Le réalisateur américain incarne à la perfection la crainte de la modernité. L'année dernière et, contre toute attente, l'Oscar du meilleur réalisateur revenait à Tom Hooper pour le très académique Discours d'un roi, préféré à la froideur mécanique de The Social Network, profondément en phase avec son époque. Trois ans après son incursion dans le mélo purement hollywoodien (L'Etrange Histoire de Benjamin Button), le cinéaste confirme qu'il n'est pas près de se calmer. De son côté, l'Académie confirme qu'elle n'est pas intéressée.

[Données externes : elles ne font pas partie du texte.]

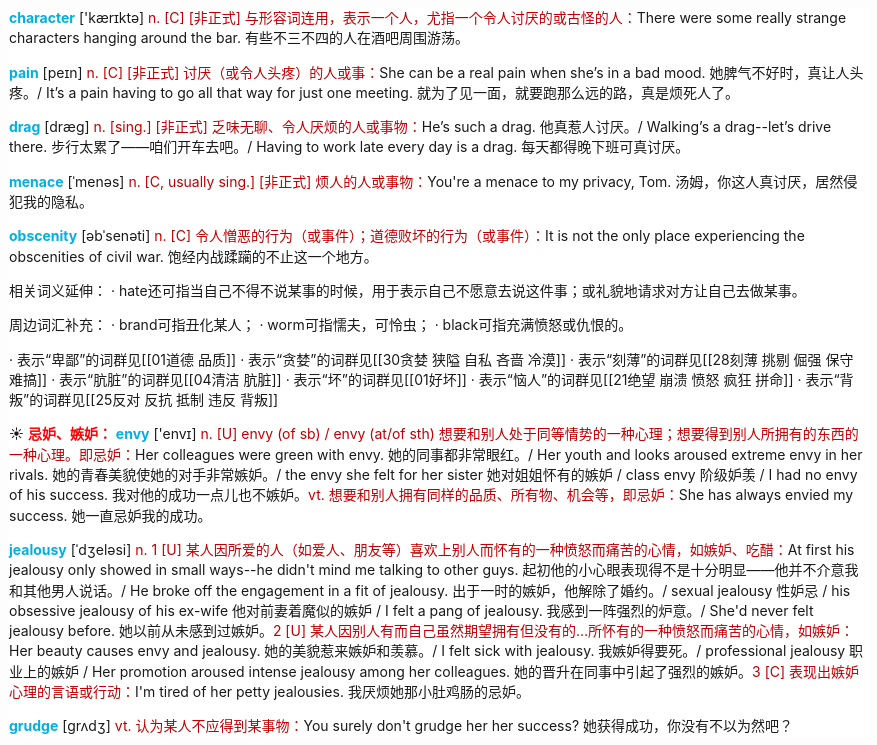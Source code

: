 <font color="sky blue">**character**</font> ['kærɪktə] 
<font color="#c00000">n. [C] [非正式] 与形容词连用，表示一个人，尤指一个令人讨厌的或古怪的人：</font>There were some really strange characters hanging around the bar. 有些不三不四的人在酒吧周围游荡。

<font color="sky blue">**pain**</font> [peɪn] 
<font color="#c00000">n. [C] [非正式] 讨厌（或令人头疼）的人或事：</font>She can be a real pain when she’s in a bad mood. 她脾气不好时，真让人头疼。/ It’s a pain having to go all that way for just one meeting. 就为了见一面，就要跑那么远的路，真是烦死人了。

<font color="sky blue">**drag**</font> [dræɡ] 
<font color="#c00000">n. [sing.] [非正式] 乏味无聊、令人厌烦的人或事物：</font>He’s such a drag. 他真惹人讨厌。/ Walking’s a drag--let’s drive there. 步行太累了——咱们开车去吧。/ Having to work late every day is a drag. 每天都得晚下班可真讨厌。
           
<font color="sky blue">**menace**</font> [ˈmenəs]
<font color="#c00000">n. [C, usually sing.] [非正式] 烦人的人或事物：</font>You're a menace to my privacy, Tom. 汤姆，你这人真讨厌，居然侵犯我的隐私。
           
<font color="sky blue">**obscenity**</font> [əbˈsenəti]
<font color="#c00000">n. [C] 令人憎恶的行为（或事件）；道德败坏的行为（或事件）：</font>It is not the only place experiencing the obscenities of civil war. 饱经内战蹂躏的不止这一个地方。

相关词义延伸：
· hate还可指当自己不得不说某事的时候，用于表示自己不愿意去说这件事；或礼貌地请求对方让自己去做某事。

周边词汇补充：
· brand可指丑化某人；
· worm可指懦夫，可怜虫；
· black可指充满愤怒或仇恨的。

· 表示“卑鄙”的词群见[[01道德 品质]]
· 表示“贪婪”的词群见[[30贪婪 狭隘 自私 吝啬 冷漠]]
· 表示“刻薄”的词群见[[28刻薄 挑剔 倔强 保守 难搞]]
· 表示“肮脏”的词群见[[04清洁 肮脏]]
· 表示“坏”的词群见[[01好坏]]
· 表示“恼人”的词群见[[21绝望 崩溃 愤怒 疯狂 拼命]]
· 表示“背叛”的词群见[[25反对 反抗 抵制 违反 背叛]]

☀ <font color="red">**忌妒、嫉妒：**</font>
<font color="sky blue">**envy**</font> ['envɪ] 
<font color="#c00000">n. [U] envy (of sb) / envy (at/of sth) 想要和别人处于同等情势的一种心理；想要得到别人所拥有的东西的一种心理。即忌妒：</font>Her colleagues were green with envy. 她的同事都非常眼红。/ Her youth and looks aroused extreme envy in her rivals. 她的青春美貌使她的对手非常嫉妒。/ the envy she felt for her sister 她对姐姐怀有的嫉妒 / class envy 阶级妒羡 / I had no envy of his success. 我对他的成功一点儿也不嫉妒。<font color="#c00000">vt. 想要和别人拥有同样的品质、所有物、机会等，即忌妒：</font>She has always envied my success. 她一直忌妒我的成功。
                      
<font color="sky blue">**jealousy**</font> [ˈdʒeləsi]
<font color="#c00000">n. 1 [U] 某人因所爱的人（如爱人、朋友等）喜欢上别人而怀有的一种愤怒而痛苦的心情，如嫉妒、吃醋：</font>At first his jealousy only showed in small ways--he didn't mind me talking to other guys. 起初他的小心眼表现得不是十分明显——他并不介意我和其他男人说话。/ He broke off the engagement in a fit of jealousy. 出于一时的嫉妒，他解除了婚约。/ sexual jealousy 性妒忌 / his obsessive jealousy of his ex-wife 他对前妻着魔似的嫉妒 / I felt a pang of jealousy. 我感到一阵强烈的炉意。/ She'd never felt jealousy before. 她以前从未感到过嫉妒。<font color="#c00000">2 [U] 某人因别人有而自己虽然期望拥有但没有的…所怀有的一种愤怒而痛苦的心情，如嫉妒：</font>Her beauty causes envy and jealousy. 她的美貌惹来嫉妒和羡慕。/ I felt sick with jealousy. 我嫉妒得要死。/ professional jealousy 职业上的嫉妒 / Her promotion aroused intense jealousy among her colleagues. 她的晋升在同事中引起了强烈的嫉妒。<font color="#c00000">3 [C] 表现出嫉妒心理的言语或行动：</font>I'm tired of her petty jealousies. 我厌烦她那小肚鸡肠的忌妒。

<font color="sky blue">**grudge**</font> [grʌdʒ]
<font color="#c00000">vt. 认为某人不应得到某事物：</font>You surely don't grudge her her success? 她获得成功，你没有不以为然吧？           
           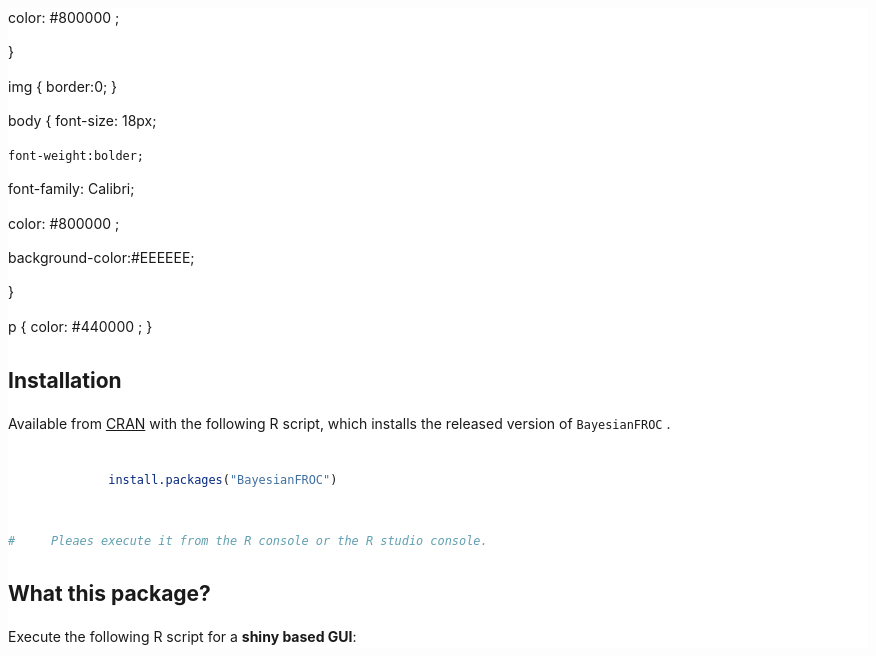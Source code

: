   color: #800000            ;

}



img {
    border:0;
}


body {
  font-size: 18px;
  
    font-weight:bolder;
  
  font-family: Calibri;
  
    
  color: #800000            ;

  background-color:#EEEEEE; 
  


  
}












p {
    color: #440000      ;
}

</style>







## Installation

Available from [CRAN](https://CRAN.R-project.org) with the following R
script, which installs the released version of `BayesianFROC` .

``` r

              install.packages("BayesianFROC")
              
              
#     Pleaes execute it from the R console or the R studio console.
```

## What this package?

Execute the following R script for a **shiny based GUI**:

Lars von Trier (Melancholia)

Le cinéaste n'a jamais décroché une seule nomination au cours de sa carrière, malgré une Palme d'or (Dancer in the Dark) et deux prix du jury à Cannes (Europa et Breaking the Waves), et s'est depuis condamné à être définitivement boudé par Hollywood et la moitié du milieu. Pourtant, avec ses airs de tragédie et son apocalypse héritée du blockbuster, Melancholia représentait certainement sa meilleure chance d'être nommé comme meilleur réalisateur.

Tate Taylor ( La Couleur des sentiments)

Dans l'ombre de Viola Davis et Octavia Spencer, le jeune cinéaste est complètement ignoré. Pourtant, c'est grâce à lui que le livre de Kathryn Stockett est devenu au cinéma un succès phénoménal - 205 millions de dollars pour 25 millions de budget. Un an après Tom Hooper, oscarisé pour son troisième film, Tate Taylor n'est visiblement pas aussi respecté pour son deuxième passage derrière la caméra.

Jeff Nichols (Take Shelter) et Steve McQueen (Shame)

Deuxième film coup de poing pour les deux réalisateurs, et totalement snobé par l'Académie. Tous deux portés par l'interprétation démente de leur acteur principal, Take Shelter et Shame imposent une mise en scène puissante, chirurgicale et brutale. Aucun doute sur la future présence de Jeff Nichols et Steve McQueen aux Oscars dans les prochaines années.

 

Meilleure musique

Trent Reznor et Atticus Ross (Millénium : Les hommes qui n'aimaient pas les femmes)

Le leader de Nine Inch Nails et son acolyte (déjà compositeur du Livre d'Eli) ne reproduiront pas la surprise de l'an dernier. Oscarisé pour la musique électronique de The Social Network face à Hans Zimmer (Inception), le duo est curieusement écarté pour son beau travail sur Millénium. Impossible d'y trouver une quelconque logique.

Quant à l'Oscar de la chanson originale, la compétition ne sera pas vraiment rude puisque seuls deux concurrents s'affronteront.

La cérémonie se déroulera le 26 février.